The thermal expansion has pushed up the fire caulk that had been place around the stack to fill in the floor assembly penetration. And as a side note, the fire stopping would appear to not meet the minimum requirements of the code. This, in my judgment, indicates a lack of craftsmanship and quality control.

As one can see from this single example, designers and engineers must consider thermal expansion and contraction during the design process. Failure to do our due diligence can have costly effects. Not only do we need to consider the operational changes that result from thermal expansion and contraction; we must also be aware of those same characteristics as they relate to the changes that occur between the installation and the building operational temperatures. The materials do not know the difference between the installation or operational phases nor do they care.

So as designers and engineers, we need to do our due diligence as it relates to thermal expansion and contraction effect on our designs. Regardless of the materials that we use for the “Basis-of-Design,” thermal characteristics need to be evaluated. And where necessary means must be incorporated into the design to compensate for those thermal changes, both installation and operation. And when a contractor decides to use an alternate or optional material, require that they make the engineering design changes necessary to assure proper operation. They may determine that the cost savings they think they have is nonexistent, once the redesign costs are included in the cost evaluation.

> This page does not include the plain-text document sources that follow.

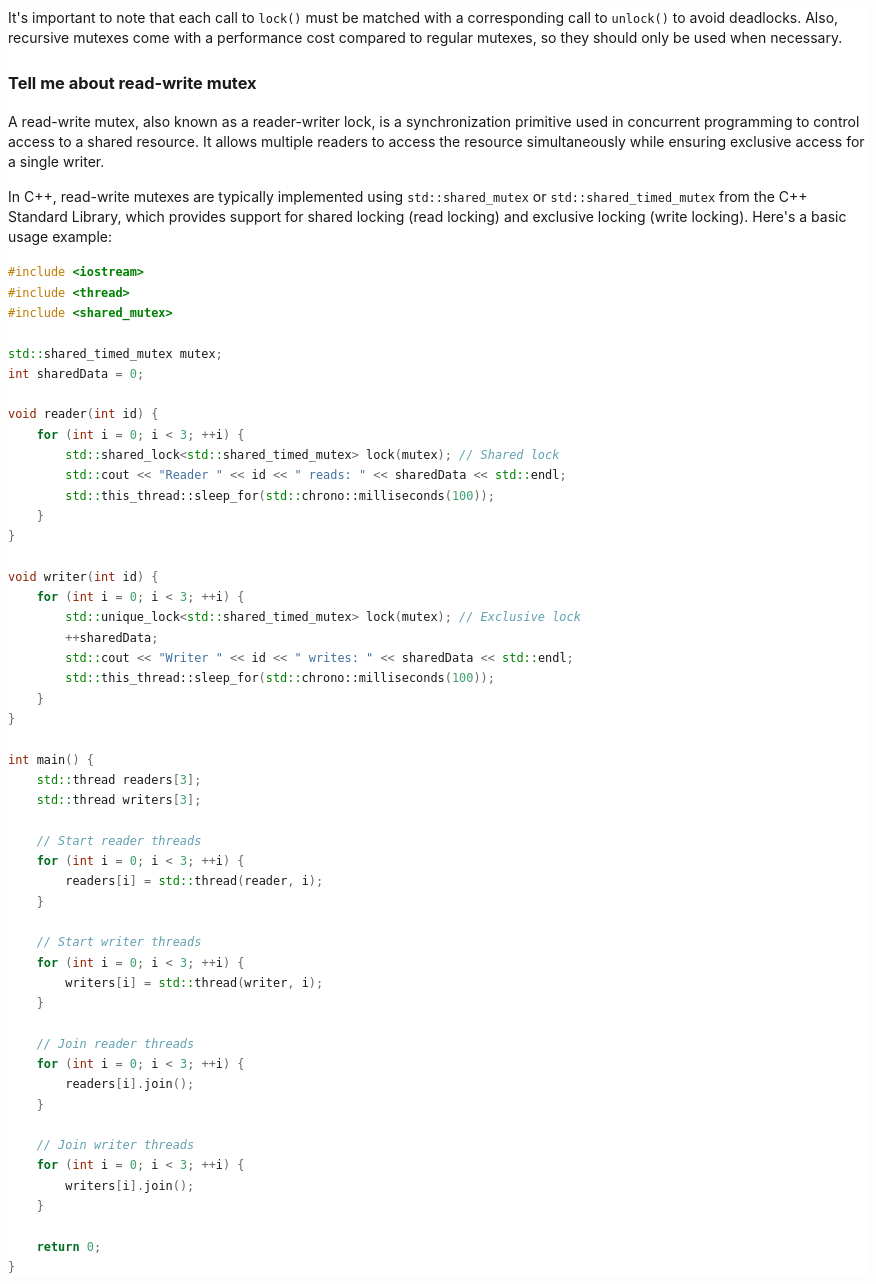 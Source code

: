 It's important to note that each call to `lock()` must be matched with a corresponding call to `unlock()` to avoid deadlocks. Also, recursive mutexes come with a performance cost compared to regular mutexes, so they should only be used when necessary.

### Tell me about read-write mutex

A read-write mutex, also known as a reader-writer lock, is a synchronization primitive used in concurrent programming to control access to a shared resource. It allows multiple readers to access the resource simultaneously while ensuring exclusive access for a single writer.

In C++, read-write mutexes are typically implemented using `std::shared_mutex` or `std::shared_timed_mutex` from the C++ Standard Library, which provides support for shared locking (read locking) and exclusive locking (write locking). Here's a basic usage example:

```cpp
#include <iostream>
#include <thread>
#include <shared_mutex>

std::shared_timed_mutex mutex;
int sharedData = 0;

void reader(int id) {
    for (int i = 0; i < 3; ++i) {
        std::shared_lock<std::shared_timed_mutex> lock(mutex); // Shared lock
        std::cout << "Reader " << id << " reads: " << sharedData << std::endl;
        std::this_thread::sleep_for(std::chrono::milliseconds(100));
    }
}

void writer(int id) {
    for (int i = 0; i < 3; ++i) {
        std::unique_lock<std::shared_timed_mutex> lock(mutex); // Exclusive lock
        ++sharedData;
        std::cout << "Writer " << id << " writes: " << sharedData << std::endl;
        std::this_thread::sleep_for(std::chrono::milliseconds(100));
    }
}

int main() {
    std::thread readers[3];
    std::thread writers[3];

    // Start reader threads
    for (int i = 0; i < 3; ++i) {
        readers[i] = std::thread(reader, i);
    }

    // Start writer threads
    for (int i = 0; i < 3; ++i) {
        writers[i] = std::thread(writer, i);
    }

    // Join reader threads
    for (int i = 0; i < 3; ++i) {
        readers[i].join();
    }

    // Join writer threads
    for (int i = 0; i < 3; ++i) {
        writers[i].join();
    }

    return 0;
}
```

It is the responsibility of the Engineer-Of-Record (EOR) to protect the public health, safety and welfare of the building while looking out for the owners’ and/or firm’s interests. A design and/or installation as shown in the above photographs fail to meet those responsibilities. The designers and engineers that work under a professional engineer’s responsible charge need to understand the material characteristics and environmental conditions that impact those materials. They also need to understand the environmental conditions that can impact the construction process.

The construction team is responsible for the “means and methods” of the construction process. While the project specifications may allow the contractor some latitude in material selection, the “Basis-of-Design” is the standard that any options or alternates the contractor proposes must meet. It is the contractors’ responsibility to make any and all changes to the designs that are necessary should they deviate from the “Basis-of-Design.” And those proposed design changes must be accepted and approved by the EOR, who is responsible for the design that contains their signature. If the contractor is not capable or qualified to alter the design, then they must obtain those services at their cost.

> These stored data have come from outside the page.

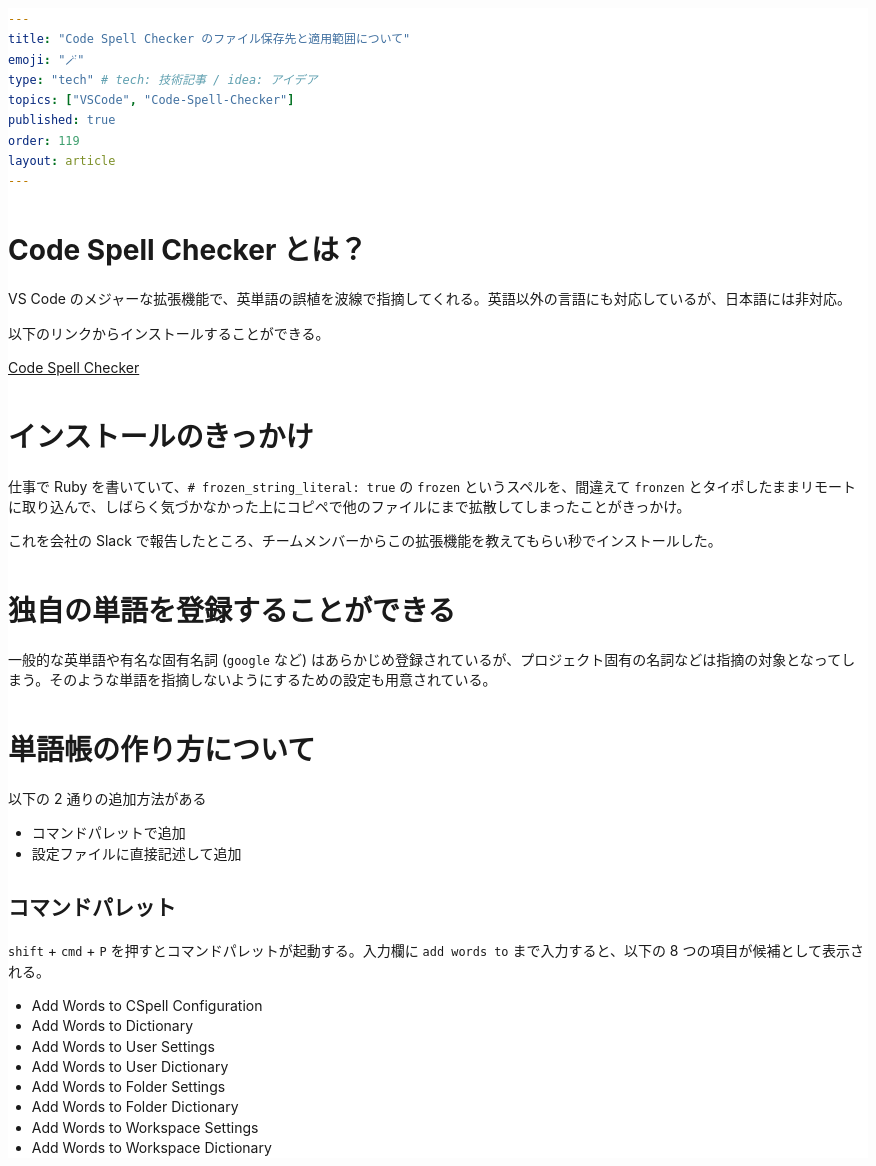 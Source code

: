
 ```yaml
---
title: "Code Spell Checker のファイル保存先と適用範囲について"
emoji: "🪄"
type: "tech" # tech: 技術記事 / idea: アイデア
topics: ["VSCode", "Code-Spell-Checker"]
published: true
order: 119
layout: article
---
```


# Code Spell Checker とは？
VS Code のメジャーな拡張機能で、英単語の誤植を波線で指摘してくれる。英語以外の言語にも対応しているが、日本語には非対応。

以下のリンクからインストールすることができる。

[Code Spell Checker](https://marketplace.visualstudio.com/items?itemName=streetsidesoftware.code-spell-checker)





# インストールのきっかけ
仕事で Ruby を書いていて、`# frozen_string_literal: true` の `frozen` というスペルを、間違えて `fronzen` とタイポしたままリモートに取り込んで、しばらく気づかなかった上にコピペで他のファイルにまで拡散してしまったことがきっかけ。

これを会社の Slack で報告したところ、チームメンバーからこの拡張機能を教えてもらい秒でインストールした。




# 独自の単語を登録することができる
一般的な英単語や有名な固有名詞 (`google` など) はあらかじめ登録されているが、プロジェクト固有の名詞などは指摘の対象となってしまう。そのような単語を指摘しないようにするための設定も用意されている。





# 単語帳の作り方について
以下の 2 通りの追加方法がある

* コマンドパレットで追加
* 設定ファイルに直接記述して追加

## コマンドパレット
`shift` + `cmd` + `P` を押すとコマンドパレットが起動する。入力欄に `add words to` まで入力すると、以下の 8 つの項目が候補として表示される。

* Add Words to CSpell Configuration
* Add Words to Dictionary
* Add Words to User Settings
* Add Words to User Dictionary
* Add Words to Folder Settings
* Add Words to Folder Dictionary
* Add Words to Workspace Settings
* Add Words to Workspace Dictionary
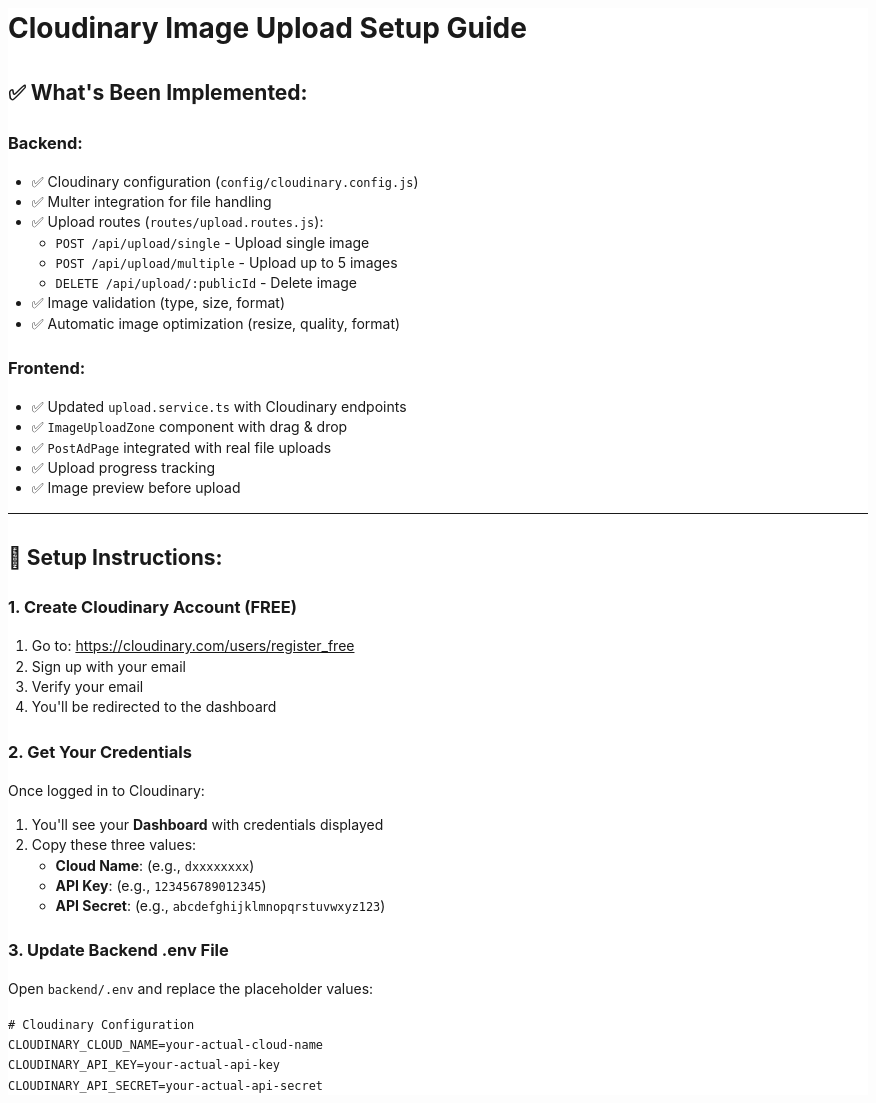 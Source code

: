 # Cloudinary Image Upload Setup Guide

## ✅ What's Been Implemented:

### Backend:
- ✅ Cloudinary configuration (`config/cloudinary.config.js`)
- ✅ Multer integration for file handling
- ✅ Upload routes (`routes/upload.routes.js`):
  - `POST /api/upload/single` - Upload single image
  - `POST /api/upload/multiple` - Upload up to 5 images
  - `DELETE /api/upload/:publicId` - Delete image
- ✅ Image validation (type, size, format)
- ✅ Automatic image optimization (resize, quality, format)

### Frontend:
- ✅ Updated `upload.service.ts` with Cloudinary endpoints
- ✅ `ImageUploadZone` component with drag & drop
- ✅ `PostAdPage` integrated with real file uploads
- ✅ Upload progress tracking
- ✅ Image preview before upload

---

## 🔧 Setup Instructions:

### 1. Create Cloudinary Account (FREE)

1. Go to: https://cloudinary.com/users/register_free
2. Sign up with your email
3. Verify your email
4. You'll be redirected to the dashboard

### 2. Get Your Credentials

Once logged in to Cloudinary:

1. You'll see your **Dashboard** with credentials displayed
2. Copy these three values:
   - **Cloud Name**: (e.g., `dxxxxxxxx`)
   - **API Key**: (e.g., `123456789012345`)
   - **API Secret**: (e.g., `abcdefghijklmnopqrstuvwxyz123`)

### 3. Update Backend .env File

Open `backend/.env` and replace the placeholder values:

```env
# Cloudinary Configuration
CLOUDINARY_CLOUD_NAME=your-actual-cloud-name
CLOUDINARY_API_KEY=your-actual-api-key
CLOUDINARY_API_SECRET=your-actual-api-secret
```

It is not the owners’ nor the design team who is responsible for costs associated with the contractors’ decision to utilize other than “Basis-of-Design” materials or proposed alternates; the contractor must take that into consideration when offering the change. When a contractor proposes to go outside of the “Basis-of-Design,” they need to understand the full implications of that decision and adequately consider all of the costs associated with the decision.